Un point critique est un point où le gradient s’annule : c’est une condition nécessaire pour un extremum local (théorème de Fermat), sur un ouvert. Mais elle n’est pas suffisante : un point critique peut être un point selle, comme l’origine pour \(f(x,y) = xy\). Tout extremum intérieur est un point critique, mais tout point critique n’est pas un extremum.
Comment classer un point critique quand la hessienne a un déterminant nul ?
Le critère \(rt- s^2\) est inopérant si \(rt- s^2 = 0\) (cas douteux). On revient alors à l’étude directe du signe de \(f(a+h)- f(a)\). En pratique, on teste le comportement le long de deux courbes passant par le point : si la fonction change de signe, c’est un point selle ; sinon on essaie de majorer/minorer pour conclure à un extremum.
Quand utiliser les multiplicateurs de Lagrange plutôt qu’une substitution ?
Si la contrainte permet d’exprimer simplement une variable en fonction des autres, la substitution est souvent plus rapide et ramène à une optimisation libre. Les multiplicateurs de Lagrange s’imposent quand la contrainte est implicite ou symétrique (par exemple \(x^2 + y^2 + z^2 = 1\)) : ils préservent la symétrie du problème et évitent des racines carrées pénibles. Retiens que Lagrange donne des candidats, qu’il faut ensuite départager.

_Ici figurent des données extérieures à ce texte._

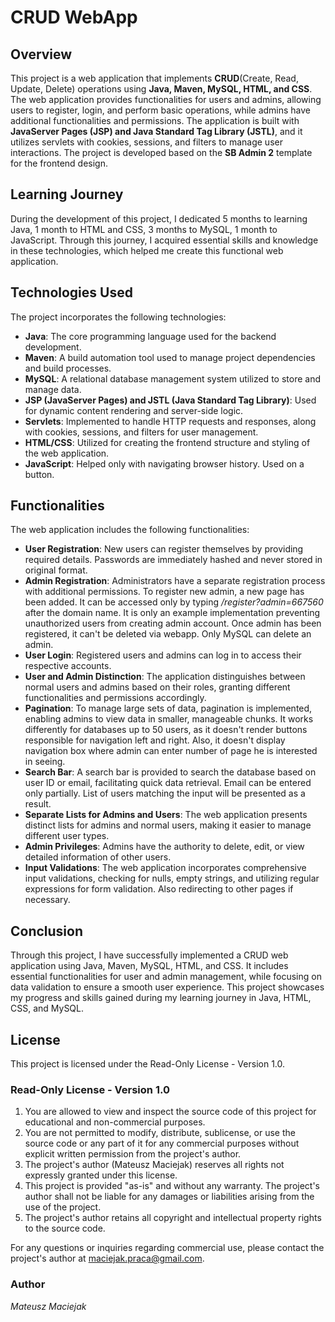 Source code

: # CRUD WebApp

## Overview
This project is a web application that implements **CRUD**(Create, Read, Update, Delete) 
operations using **Java, Maven, MySQL, HTML, and CSS**. The web application provides 
functionalities for users and admins, allowing users to register, login, and perform 
basic operations, while admins have additional functionalities and permissions. 
The application is built with **JavaServer Pages (JSP) and Java Standard Tag Library 
(JSTL)**, and it utilizes servlets with cookies, sessions, and filters to manage user 
interactions. The project is developed based on the **SB Admin 2** template for the 
frontend design.

## Learning Journey
During the development of this project, I dedicated 5 months to learning Java, 
1 month to HTML and CSS, 3 months to MySQL, 1 month to JavaScript. Through this journey, 
I acquired essential skills and knowledge in these technologies, which helped me create this 
functional web application.

## Technologies Used
The project incorporates the following technologies:

- **Java**: The core programming language used for the backend development.
- **Maven**: A build automation tool used to manage project dependencies and build 
processes.
- **MySQL**: A relational database management system utilized to store and manage data.
- **JSP (JavaServer Pages) and JSTL (Java Standard Tag Library)**: Used for dynamic 
content rendering and server-side logic.
- **Servlets**: Implemented to handle HTTP requests and responses, along with cookies, 
sessions, and filters for user management.
- **HTML/CSS**: Utilized for creating the frontend structure and styling of the web 
application.
- **JavaScript**: Helped only with navigating browser history. Used on a button.

## Functionalities
The web application includes the following functionalities:

- **User Registration**: New users can register themselves by providing required details.
Passwords are immediately hashed and never stored in original format.
- **Admin Registration**: Administrators have a separate registration process with 
additional permissions. To register new admin, a new page has been added. It can
be accessed only by typing */register?admin=667560* after the domain name. It is only
an example implementation preventing unauthorized users from creating admin account.
Once admin has been registered, it can't be deleted via webapp. Only MySQL can delete
an admin.
- **User Login**: Registered users and admins can log in to access their respective 
accounts.
- **User and Admin Distinction**: The application distinguishes between normal users and 
admins based on their roles, granting different functionalities and permissions 
accordingly.
- **Pagination**: To manage large sets of data, pagination is implemented, enabling admins 
to view data in smaller, manageable chunks. It works differently for databases up to
50 users, as it doesn't render buttons responsible for navigation left and right. Also,
it doesn't display navigation box where admin can enter number of page he is interested
in seeing.
- **Search Bar**: A search bar is provided to search the database based on user ID or 
email, facilitating quick data retrieval. Email can be entered only partially. List of
users matching the input will be presented as a result.
- **Separate Lists for Admins and Users**: The web application presents distinct lists 
for admins and normal users, making it easier to manage different user types.
- **Admin Privileges**: Admins have the authority to delete, edit, or view detailed 
information of other users.
- **Input Validations**: The web application incorporates comprehensive input validations, 
checking for nulls, empty strings, and utilizing regular expressions for form 
validation. Also redirecting to other pages if necessary.

## Conclusion
Through this project, I have successfully implemented a CRUD web application using 
Java, Maven, MySQL, HTML, and CSS. It includes essential functionalities for user 
and admin management, while focusing on data validation to ensure a smooth user 
experience. This project showcases my progress and skills gained during my learning 
journey in Java, HTML, CSS, and MySQL.

## License
This project is licensed under the Read-Only License - Version 1.0.
### Read-Only License - Version 1.0
1. You are allowed to view and inspect the source code of this project for educational 
and non-commercial purposes.
2. You are not permitted to modify, distribute, sublicense, or use the source code or 
any part of it for any commercial purposes without explicit written permission from 
the project's author.
3. The project's author (Mateusz Maciejak) reserves all rights not expressly granted 
under this license.
4. This project is provided "as-is" and without any warranty. The project's author
shall not be liable for any damages or liabilities arising from the use of the project.
5. The project's author retains all copyright and intellectual property rights to 
the source code.

For any questions or inquiries regarding commercial use, please contact the project's 
author at maciejak.praca@gmail.com.

### Author
*Mateusz Maciejak*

Comment justifier qu’un extremum est global et pas seulement local ?
Trois arguments standards. La convexité : si la hessienne est définie positive en tout point (ou si \(f\) est une somme de carrés), tout minimum local est global. La coercivité : si \(f(x) \to +\infty\) quand \(\|x\| \to +\infty\), le minimum global existe et se trouve parmi les points critiques. La compacité : sur un compact, une fonction continue atteint ses bornes, qu’on cherche parmi les points critiques intérieurs et sur le bord.
Quel est le lien entre la matrice hessienne et l’étude à une variable ?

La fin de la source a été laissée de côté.